Pointing out how Mahadai Das was politically used and abused with horrific consequences is not reductionist at all. Actually it adds to her luster that in spite of having gone through all the pain, suffering, agony and debilitation, her poetry emitted pearls of perfection. And her achievements intensify and rise higher as a result. Nowhere in pointing out these horrific realities about her life is her poetry ever pulled down or diminished. In fact, if anything, the spotlight would actually send many scurrying for her poetry to find out what manner of individual can go through all that she did yet produce the brilliance that emanated from her.
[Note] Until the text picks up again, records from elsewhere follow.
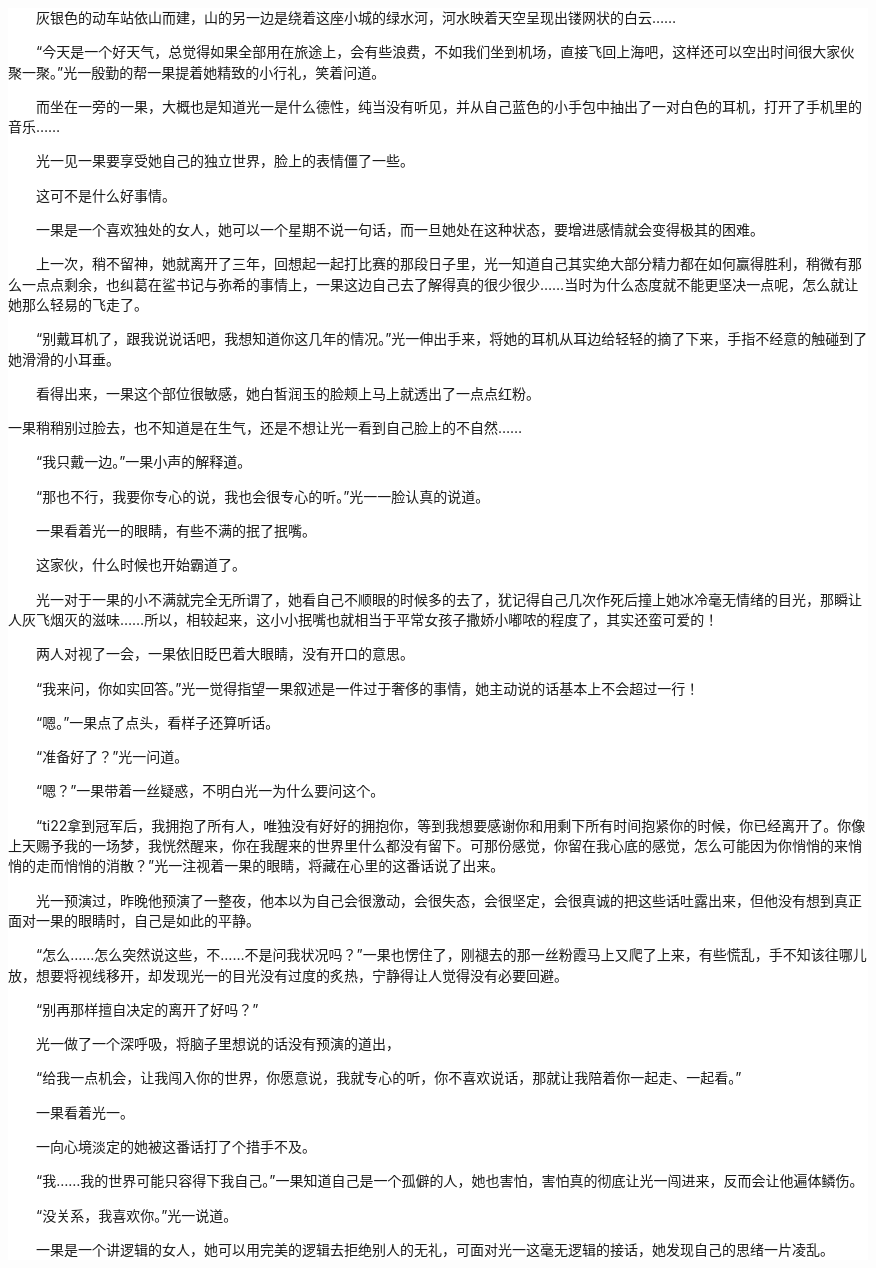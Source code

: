 　　灰银色的动车站依山而建，山的另一边是绕着这座小城的绿水河，河水映着天空呈现出镂网状的白云……

　　“今天是一个好天气，总觉得如果全部用在旅途上，会有些浪费，不如我们坐到机场，直接飞回上海吧，这样还可以空出时间很大家伙聚一聚。”光一殷勤的帮一果提着她精致的小行礼，笑着问道。

　　而坐在一旁的一果，大概也是知道光一是什么德性，纯当没有听见，并从自己蓝色的小手包中抽出了一对白色的耳机，打开了手机里的音乐……

　　光一见一果要享受她自己的独立世界，脸上的表情僵了一些。

　　这可不是什么好事情。

　　一果是一个喜欢独处的女人，她可以一个星期不说一句话，而一旦她处在这种状态，要增进感情就会变得极其的困难。

　　上一次，稍不留神，她就离开了三年，回想起一起打比赛的那段日子里，光一知道自己其实绝大部分精力都在如何赢得胜利，稍微有那么一点点剩余，也纠葛在鲨书记与弥希的事情上，一果这边自己去了解得真的很少很少……当时为什么态度就不能更坚决一点呢，怎么就让她那么轻易的飞走了。

　　“别戴耳机了，跟我说说话吧，我想知道你这几年的情况。”光一伸出手来，将她的耳机从耳边给轻轻的摘了下来，手指不经意的触碰到了她滑滑的小耳垂。

　　看得出来，一果这个部位很敏感，她白皙润玉的脸颊上马上就透出了一点点红粉。

一果稍稍别过脸去，也不知道是在生气，还是不想让光一看到自己脸上的不自然……

　　“我只戴一边。”一果小声的解释道。

　　“那也不行，我要你专心的说，我也会很专心的听。”光一一脸认真的说道。

　　一果看着光一的眼睛，有些不满的抿了抿嘴。

　　这家伙，什么时候也开始霸道了。

　　光一对于一果的小不满就完全无所谓了，她看自己不顺眼的时候多的去了，犹记得自己几次作死后撞上她冰冷毫无情绪的目光，那瞬让人灰飞烟灭的滋味……所以，相较起来，这小小抿嘴也就相当于平常女孩子撒娇小嘟哝的程度了，其实还蛮可爱的！

　　两人对视了一会，一果依旧眨巴着大眼睛，没有开口的意思。

　　“我来问，你如实回答。”光一觉得指望一果叙述是一件过于奢侈的事情，她主动说的话基本上不会超过一行！

　　“嗯。”一果点了点头，看样子还算听话。

　　“准备好了？”光一问道。

　　“嗯？”一果带着一丝疑惑，不明白光一为什么要问这个。

　　“ti22拿到冠军后，我拥抱了所有人，唯独没有好好的拥抱你，等到我想要感谢你和用剩下所有时间抱紧你的时候，你已经离开了。你像上天赐予我的一场梦，我恍然醒来，你在我醒来的世界里什么都没有留下。可那份感觉，你留在我心底的感觉，怎么可能因为你悄悄的来悄悄的走而悄悄的消散？”光一注视着一果的眼睛，将藏在心里的这番话说了出来。

　　光一预演过，昨晚他预演了一整夜，他本以为自己会很激动，会很失态，会很坚定，会很真诚的把这些话吐露出来，但他没有想到真正面对一果的眼睛时，自己是如此的平静。

　　“怎么……怎么突然说这些，不……不是问我状况吗？”一果也愣住了，刚褪去的那一丝粉霞马上又爬了上来，有些慌乱，手不知该往哪儿放，想要将视线移开，却发现光一的目光没有过度的炙热，宁静得让人觉得没有必要回避。

　　“别再那样擅自决定的离开了好吗？”

　　光一做了一个深呼吸，将脑子里想说的话没有预演的道出，

　　“给我一点机会，让我闯入你的世界，你愿意说，我就专心的听，你不喜欢说话，那就让我陪着你一起走、一起看。”

　　一果看着光一。

　　一向心境淡定的她被这番话打了个措手不及。

　　“我……我的世界可能只容得下我自己。”一果知道自己是一个孤僻的人，她也害怕，害怕真的彻底让光一闯进来，反而会让他遍体鳞伤。

　　“没关系，我喜欢你。”光一说道。

　　一果是一个讲逻辑的女人，她可以用完美的逻辑去拒绝别人的无礼，可面对光一这毫无逻辑的接话，她发现自己的思绪一片凌乱。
Besides, no individual is one dimensional, single layered, unifaceted and Mahadai Das is certainly not. Thus to somehow insinuate that her poetry is all she is – is the actual reductionism, especially since, as Ellie Williams-Brown and Shivani Sahaya  pointed out in writing about JK Rowling, following her transphobic tweets, an author/poet is not separate from his/her creation; his/her work reflects his/her worldview. And who can doubt that Mahadai Das’ worldview was significantly impacted by her horrific rape and its awful consequences, which consumed her life thereafter? Thus it is important that her work be given context so that her messages can be provided with meaning and clarity. For in the final analysis it is the writing that survives everything else as Khalil Gibran so succinctly points out:

“The Moving Finger writes; and, having writ,

Moves on: nor all thy Piety nor Wit

Shall lure it back to cancel half a Line,

Nor all thy Tears wash out a Word of it.”

So in feasting on the words Mahadai Das left behind we must do so with a clear grasp of how she was shaped and what pushed her to create. And in the final analysis we would grasp that this tragic daughter of Guyana was a victim of our all-consuming politics that drives men to the most abominable and horrific acts and that may well have stymied her genius, if not cut short her life.